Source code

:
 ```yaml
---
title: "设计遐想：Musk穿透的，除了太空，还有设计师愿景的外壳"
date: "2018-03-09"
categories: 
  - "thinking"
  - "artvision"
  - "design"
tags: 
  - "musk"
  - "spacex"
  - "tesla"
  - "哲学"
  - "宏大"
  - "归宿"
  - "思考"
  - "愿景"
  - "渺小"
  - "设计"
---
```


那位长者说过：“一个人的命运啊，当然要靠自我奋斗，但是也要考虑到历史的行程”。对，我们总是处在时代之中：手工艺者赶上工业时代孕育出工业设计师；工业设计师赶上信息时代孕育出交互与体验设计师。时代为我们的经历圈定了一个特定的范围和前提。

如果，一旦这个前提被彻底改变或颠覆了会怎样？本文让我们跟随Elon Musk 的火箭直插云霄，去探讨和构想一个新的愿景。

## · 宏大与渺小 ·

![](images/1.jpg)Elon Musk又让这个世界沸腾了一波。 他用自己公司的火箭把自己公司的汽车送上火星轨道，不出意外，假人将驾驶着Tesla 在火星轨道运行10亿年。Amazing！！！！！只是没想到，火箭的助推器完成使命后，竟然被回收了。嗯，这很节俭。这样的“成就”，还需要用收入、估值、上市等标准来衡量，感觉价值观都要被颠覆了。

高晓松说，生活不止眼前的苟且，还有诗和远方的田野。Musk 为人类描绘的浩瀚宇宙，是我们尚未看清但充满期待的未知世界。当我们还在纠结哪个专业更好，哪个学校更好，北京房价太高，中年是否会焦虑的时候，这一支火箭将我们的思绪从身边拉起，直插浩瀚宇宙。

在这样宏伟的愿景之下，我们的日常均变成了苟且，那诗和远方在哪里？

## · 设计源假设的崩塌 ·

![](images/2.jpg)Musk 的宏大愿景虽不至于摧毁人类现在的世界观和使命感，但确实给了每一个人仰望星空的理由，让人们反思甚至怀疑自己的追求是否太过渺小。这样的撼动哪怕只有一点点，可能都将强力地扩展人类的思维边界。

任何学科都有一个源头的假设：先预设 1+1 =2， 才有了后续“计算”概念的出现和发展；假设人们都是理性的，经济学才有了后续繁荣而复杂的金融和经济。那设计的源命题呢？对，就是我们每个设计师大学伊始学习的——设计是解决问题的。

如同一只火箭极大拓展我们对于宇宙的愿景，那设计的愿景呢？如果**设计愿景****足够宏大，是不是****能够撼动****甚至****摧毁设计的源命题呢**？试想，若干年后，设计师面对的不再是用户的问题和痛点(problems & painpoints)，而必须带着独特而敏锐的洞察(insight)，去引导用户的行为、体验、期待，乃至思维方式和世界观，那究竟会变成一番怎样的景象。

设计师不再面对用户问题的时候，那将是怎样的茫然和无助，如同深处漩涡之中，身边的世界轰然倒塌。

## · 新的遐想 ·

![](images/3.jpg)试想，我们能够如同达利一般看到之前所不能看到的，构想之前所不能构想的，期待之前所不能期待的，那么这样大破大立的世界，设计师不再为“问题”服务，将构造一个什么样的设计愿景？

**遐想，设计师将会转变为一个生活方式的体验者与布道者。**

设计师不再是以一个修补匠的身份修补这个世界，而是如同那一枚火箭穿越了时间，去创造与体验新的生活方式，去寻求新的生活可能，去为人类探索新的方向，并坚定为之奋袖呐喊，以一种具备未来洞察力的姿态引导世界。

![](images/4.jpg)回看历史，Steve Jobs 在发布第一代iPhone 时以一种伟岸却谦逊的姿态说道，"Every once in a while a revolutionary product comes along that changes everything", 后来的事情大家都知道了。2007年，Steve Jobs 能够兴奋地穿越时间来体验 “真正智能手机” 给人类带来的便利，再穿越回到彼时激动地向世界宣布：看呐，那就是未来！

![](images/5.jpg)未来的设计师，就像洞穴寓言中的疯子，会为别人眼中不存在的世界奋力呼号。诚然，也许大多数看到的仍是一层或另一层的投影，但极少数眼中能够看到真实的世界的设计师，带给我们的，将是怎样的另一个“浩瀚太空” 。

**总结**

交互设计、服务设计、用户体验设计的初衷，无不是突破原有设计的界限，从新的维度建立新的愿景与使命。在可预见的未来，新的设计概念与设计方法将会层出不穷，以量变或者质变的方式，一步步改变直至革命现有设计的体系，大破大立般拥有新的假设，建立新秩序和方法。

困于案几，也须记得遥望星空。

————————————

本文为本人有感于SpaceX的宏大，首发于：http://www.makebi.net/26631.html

+---+

Give again, word for word, every line from the one holding "交互设计、服务设计、用户体验" to the end of the data.

交互设计、服务设计、用户体验设计的初衷，无不是突破原有设计的界限，从新的维度建立新的愿景与使命。在可预见的未来，新的设计概念与设计方法将会层出不穷，以量变或者质变的方式，一步步改变直至革命现有设计的体系，大破大立般拥有新的假设，建立新秩序和方法。

困于案几，也须记得遥望星空。

————————————

本文为本人有感于SpaceX的宏大，首发于：http://www.makebi.net/26631.html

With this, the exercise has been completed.